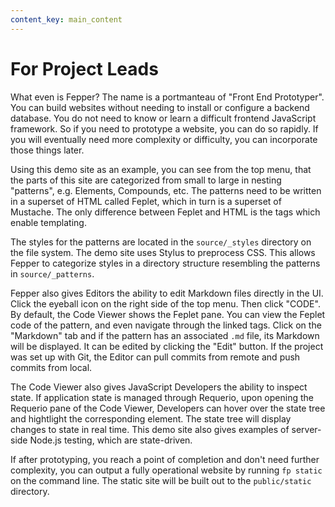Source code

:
 ```yaml
---
content_key: main_content
---
```

# For Project Leads

What even is Fepper? The name is a portmanteau of "Front End Prototyper". You 
can build websites without needing to install or configure a backend database. 
You do not need to know or learn a difficult frontend JavaScript framework. So 
if you need to prototype a website, you can do so rapidly. If you will 
eventually need more complexity or difficulty, you can incorporate those things 
later.

Using this demo site as an example, you can see from the top menu, that the 
parts of this site are categorized from small to large in nesting "patterns", 
e.g. Elements, Compounds, etc. The patterns need to be written in a superset of 
HTML called Feplet, which in turn is a superset of Mustache. The only difference 
between Feplet and HTML is the tags which enable templating.

The styles for the patterns are located in the `source/_styles` directory on 
the file system. The demo site uses Stylus to preprocess CSS. This allows Fepper 
to categorize styles in a directory structure resembling the patterns in 
`source/_patterns`.

Fepper also gives Editors the ability to edit Markdown files directly in the UI. 
Click the eyeball icon on the right side of the top menu. Then click "CODE". By 
default, the Code Viewer shows the Feplet pane. You can view the Feplet code of 
the pattern, and even navigate through the linked tags. Click on the "Markdown" 
tab and if the pattern has an associated `.md` file, its Markdown will be 
displayed. It can be edited by clicking the "Edit" button. If the project was 
set up with Git, the Editor can pull commits from remote and push commits from 
local.

The Code Viewer also gives JavaScript Developers the ability to inspect state. 
If application state is managed through Requerio, upon opening the Requerio pane 
of the Code Viewer, Developers can hover over the state tree and hightlight the 
corresponding element. The state tree will display changes to state in real 
time. This demo site also gives examples of server-side Node.js testing, which 
are state-driven.

If after prototyping, you reach a point of completion and don't need further 
complexity, you can output a fully operational website by running `fp static` 
on the command line. The static site will be built out to the `public/static` 
directory.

=== What you are asked to do ===
Look through the listing above, please, and state how many lines hold the word "Fepper"; the number alone is the answer.

=== Task solution ===
3